(Instructions to follow): For each entry, repeat the text exactly and omit any picture it holds.

(Task material):

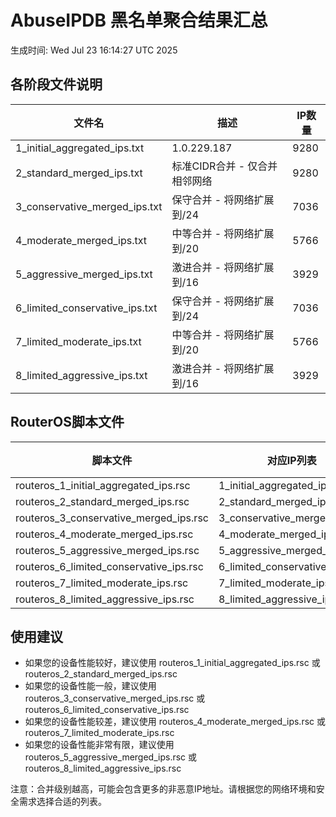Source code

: # AbuseIPDB 黑名单聚合结果汇总
生成时间: Wed Jul 23 16:14:27 UTC 2025

## 各阶段文件说明

| 文件名 | 描述 | IP数量 |
|--------|------|--------|
| 1_initial_aggregated_ips.txt | 1.0.229.187 | 9280 |
| 2_standard_merged_ips.txt | 标准CIDR合并 - 仅合并相邻网络 | 9280 |
| 3_conservative_merged_ips.txt | 保守合并 - 将网络扩展到/24 | 7036 |
| 4_moderate_merged_ips.txt | 中等合并 - 将网络扩展到/20 | 5766 |
| 5_aggressive_merged_ips.txt | 激进合并 - 将网络扩展到/16 | 3929 |
| 6_limited_conservative_ips.txt | 保守合并 - 将网络扩展到/24 | 7036 |
| 7_limited_moderate_ips.txt | 中等合并 - 将网络扩展到/20 | 5766 |
| 8_limited_aggressive_ips.txt | 激进合并 - 将网络扩展到/16 | 3929 |

## RouterOS脚本文件

| 脚本文件 | 对应IP列表 | IP数量 |
|----------|------------|--------|
| routeros_1_initial_aggregated_ips.rsc | 1_initial_aggregated_ips.txt | 9280 |
| routeros_2_standard_merged_ips.rsc | 2_standard_merged_ips.txt | 9280 |
| routeros_3_conservative_merged_ips.rsc | 3_conservative_merged_ips.txt | 7036 |
| routeros_4_moderate_merged_ips.rsc | 4_moderate_merged_ips.txt | 5766 |
| routeros_5_aggressive_merged_ips.rsc | 5_aggressive_merged_ips.txt | 3929 |
| routeros_6_limited_conservative_ips.rsc | 6_limited_conservative_ips.txt | 7036 |
| routeros_7_limited_moderate_ips.rsc | 7_limited_moderate_ips.txt | 5766 |
| routeros_8_limited_aggressive_ips.rsc | 8_limited_aggressive_ips.txt | 3929 |

## 使用建议

- 如果您的设备性能较好，建议使用 routeros_1_initial_aggregated_ips.rsc 或 routeros_2_standard_merged_ips.rsc
- 如果您的设备性能一般，建议使用 routeros_3_conservative_merged_ips.rsc 或 routeros_6_limited_conservative_ips.rsc
- 如果您的设备性能较差，建议使用 routeros_4_moderate_merged_ips.rsc 或 routeros_7_limited_moderate_ips.rsc
- 如果您的设备性能非常有限，建议使用 routeros_5_aggressive_merged_ips.rsc 或 routeros_8_limited_aggressive_ips.rsc

注意：合并级别越高，可能会包含更多的非恶意IP地址。请根据您的网络环境和安全需求选择合适的列表。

(Answer box):
Source code

: # AbuseIPDB 黑名单聚合结果汇总
生成时间: Wed Jul 23 16:14:27 UTC 2025

## 各阶段文件说明

| 文件名 | 描述 | IP数量 |
|--------|------|--------|
| 1_initial_aggregated_ips.txt | 1.0.229.187 | 9280 |
| 2_standard_merged_ips.txt | 标准CIDR合并 - 仅合并相邻网络 | 9280 |
| 3_conservative_merged_ips.txt | 保守合并 - 将网络扩展到/24 | 7036 |
| 4_moderate_merged_ips.txt | 中等合并 - 将网络扩展到/20 | 5766 |
| 5_aggressive_merged_ips.txt | 激进合并 - 将网络扩展到/16 | 3929 |
| 6_limited_conservative_ips.txt | 保守合并 - 将网络扩展到/24 | 7036 |
| 7_limited_moderate_ips.txt | 中等合并 - 将网络扩展到/20 | 5766 |
| 8_limited_aggressive_ips.txt | 激进合并 - 将网络扩展到/16 | 3929 |

## RouterOS脚本文件

| 脚本文件 | 对应IP列表 | IP数量 |
|----------|------------|--------|
| routeros_1_initial_aggregated_ips.rsc | 1_initial_aggregated_ips.txt | 9280 |
| routeros_2_standard_merged_ips.rsc | 2_standard_merged_ips.txt | 9280 |
| routeros_3_conservative_merged_ips.rsc | 3_conservative_merged_ips.txt | 7036 |
| routeros_4_moderate_merged_ips.rsc | 4_moderate_merged_ips.txt | 5766 |
| routeros_5_aggressive_merged_ips.rsc | 5_aggressive_merged_ips.txt | 3929 |
| routeros_6_limited_conservative_ips.rsc | 6_limited_conservative_ips.txt | 7036 |
| routeros_7_limited_moderate_ips.rsc | 7_limited_moderate_ips.txt | 5766 |
| routeros_8_limited_aggressive_ips.rsc | 8_limited_aggressive_ips.txt | 3929 |

## 使用建议

- 如果您的设备性能较好，建议使用 routeros_1_initial_aggregated_ips.rsc 或 routeros_2_standard_merged_ips.rsc
- 如果您的设备性能一般，建议使用 routeros_3_conservative_merged_ips.rsc 或 routeros_6_limited_conservative_ips.rsc
- 如果您的设备性能较差，建议使用 routeros_4_moderate_merged_ips.rsc 或 routeros_7_limited_moderate_ips.rsc
- 如果您的设备性能非常有限，建议使用 routeros_5_aggressive_merged_ips.rsc 或 routeros_8_limited_aggressive_ips.rsc

注意：合并级别越高，可能会包含更多的非恶意IP地址。请根据您的网络环境和安全需求选择合适的列表。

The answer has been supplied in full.